What is being asked
Up to and including the final line, retype each line of the records below, starting with the one that contains "- **Accessibility Testing**: Built-in".

*** Opening Material for this task ***

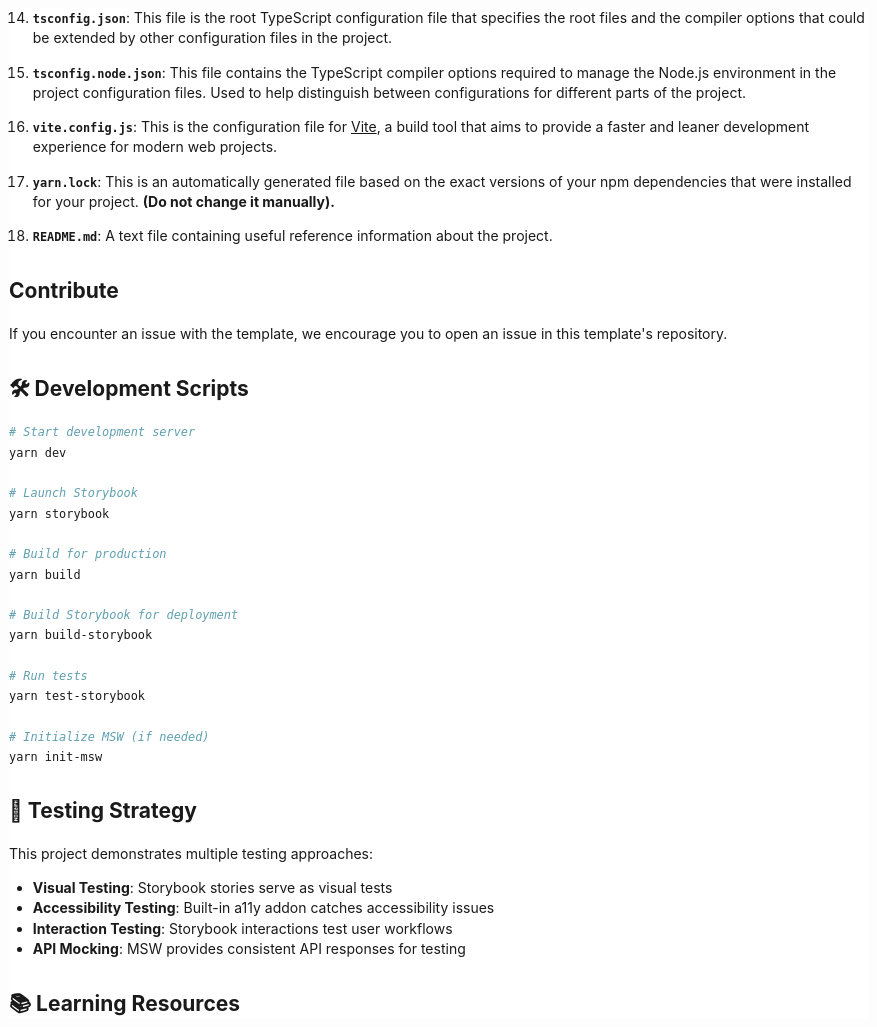 14. **`tsconfig.json`**: This file is the root TypeScript configuration file that specifies the root files and the compiler options that could be extended by other configuration files in the project.

15. **`tsconfig.node.json`**: This file contains the TypeScript compiler options required to manage the Node.js environment in the project configuration files. Used to help distinguish between configurations for different parts of the project.

16. **`vite.config.js`**: This is the configuration file for [Vite](https://vitejs.dev/), a build tool that aims to provide a faster and leaner development experience for modern web projects.

17. **`yarn.lock`**: This is an automatically generated file based on the exact versions of your npm dependencies that were installed for your project. **(Do not change it manually).**

18. **`README.md`**: A text file containing useful reference information about the project.

## Contribute

If you encounter an issue with the template, we encourage you to open an issue in this template's repository.

## 🛠️ Development Scripts

```bash
# Start development server
yarn dev

# Launch Storybook
yarn storybook

# Build for production
yarn build

# Build Storybook for deployment
yarn build-storybook

# Run tests
yarn test-storybook

# Initialize MSW (if needed)
yarn init-msw
```

## 🧪 Testing Strategy

This project demonstrates multiple testing approaches:

- **Visual Testing**: Storybook stories serve as visual tests
- **Accessibility Testing**: Built-in a11y addon catches accessibility issues
- **Interaction Testing**: Storybook interactions test user workflows
- **API Mocking**: MSW provides consistent API responses for testing

## 📚 Learning Resources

*** Closing Material for this task ***

Response to the task
- **Accessibility Testing**: Built-in a11y addon catches accessibility issues
- **Interaction Testing**: Storybook interactions test user workflows
- **API Mocking**: MSW provides consistent API responses for testing

## 📚 Learning Resources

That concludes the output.